* **Saved data entries**

- - -

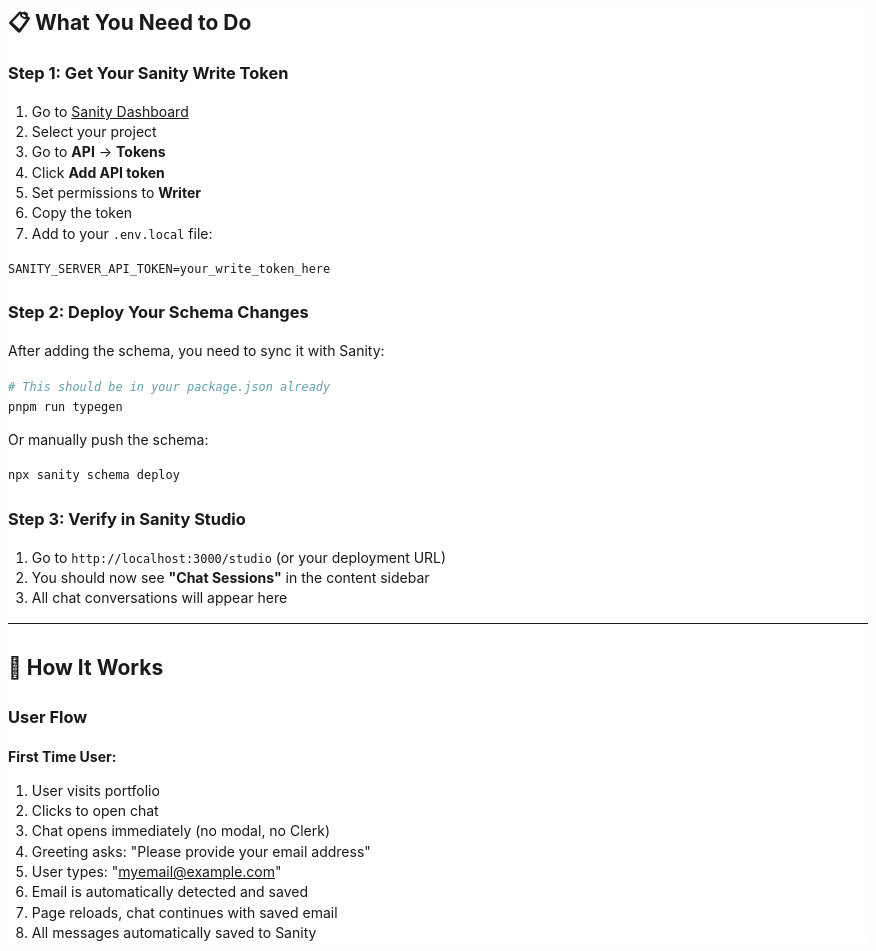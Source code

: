 
## 📋 What You Need to Do

### Step 1: Get Your Sanity Write Token

1. Go to [Sanity Dashboard](https://www.sanity.io/manage)
2. Select your project
3. Go to **API** → **Tokens**
4. Click **Add API token**
5. Set permissions to **Writer**
6. Copy the token
7. Add to your `.env.local` file:

```env
SANITY_SERVER_API_TOKEN=your_write_token_here
```

### Step 2: Deploy Your Schema Changes

After adding the schema, you need to sync it with Sanity:

```bash
# This should be in your package.json already
pnpm run typegen
```

Or manually push the schema:

```bash
npx sanity schema deploy
```

### Step 3: Verify in Sanity Studio

1. Go to `http://localhost:3000/studio` (or your deployment URL)
2. You should now see **"Chat Sessions"** in the content sidebar
3. All chat conversations will appear here

---

## 🔄 How It Works

### User Flow

**First Time User:**
1. User visits portfolio
2. Clicks to open chat
2. Chat opens immediately (no modal, no Clerk)
3. Greeting asks: "Please provide your email address"
4. User types: "myemail@example.com"
5. Email is automatically detected and saved
6. Page reloads, chat continues with saved email
7. All messages automatically saved to Sanity
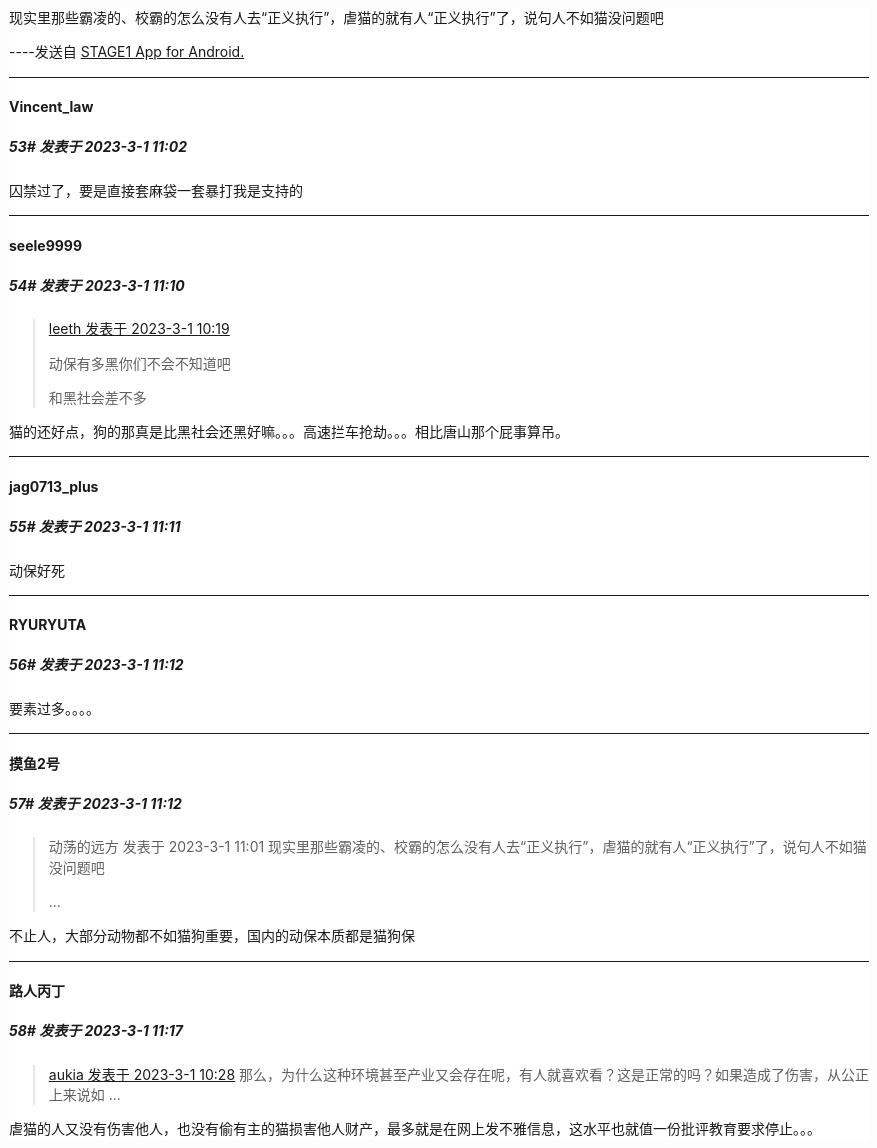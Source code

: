 现实里那些霸凌的、校霸的怎么没有人去“正义执行”，虐猫的就有人“正义执行”了，说句人不如猫没问题吧

----发送自 [STAGE1 App for Android.](http://stage1.5j4m.com/?1.37)

*****

####  Vincent_law  
##### 53#       发表于 2023-3-1 11:02

囚禁过了，要是直接套麻袋一套暴打我是支持的

*****

####  seele9999  
##### 54#       发表于 2023-3-1 11:10

<blockquote><a href="httphttps://bbs.saraba1st.com/2b/forum.php?mod=redirect&amp;goto=findpost&amp;pid=59924171&amp;ptid=2121870" target="_blank">leeth 发表于 2023-3-1 10:19</a>

动保有多黑你们不会不知道吧

和黑社会差不多</blockquote>
猫的还好点，狗的那真是比黑社会还黑好嘛。。。高速拦车抢劫。。。相比唐山那个屁事算吊。

*****

####  jag0713_plus  
##### 55#       发表于 2023-3-1 11:11

动保好死

*****

####  RYURYUTA  
##### 56#       发表于 2023-3-1 11:12

要素过多。。。。

*****

####  摸鱼2号  
##### 57#       发表于 2023-3-1 11:12

<blockquote>动荡的远方 发表于 2023-3-1 11:01
现实里那些霸凌的、校霸的怎么没有人去“正义执行”，虐猫的就有人“正义执行”了，说句人不如猫没问题吧

 ...</blockquote>
不止人，大部分动物都不如猫狗重要，国内的动保本质都是猫狗保

*****

####  路人丙丁  
##### 58#       发表于 2023-3-1 11:17

<blockquote><a href="httphttps://bbs.saraba1st.com/2b/forum.php?mod=redirect&amp;goto=findpost&amp;pid=59924304&amp;ptid=2121870" target="_blank">aukia 发表于 2023-3-1 10:28</a>
那么，为什么这种环境甚至产业又会存在呢，有人就喜欢看？这是正常的吗？如果造成了伤害，从公正上来说如 ...</blockquote>
虐猫的人又没有伤害他人，也没有偷有主的猫损害他人财产，最多就是在网上发不雅信息，这水平也就值一份批评教育要求停止。。。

- - -

* **Problem statement**
Search the data for the string "说句人不如猫没问题吧" and copy out every line where it is found.

* **Result**
: 现实里那些霸凌的、校霸的怎么没有人去“正义执行”，虐猫的就有人“正义执行”了，说句人不如猫没问题吧
现实里那些霸凌的、校霸的怎么没有人去“正义执行”，虐猫的就有人“正义执行”了，说句人不如猫没问题吧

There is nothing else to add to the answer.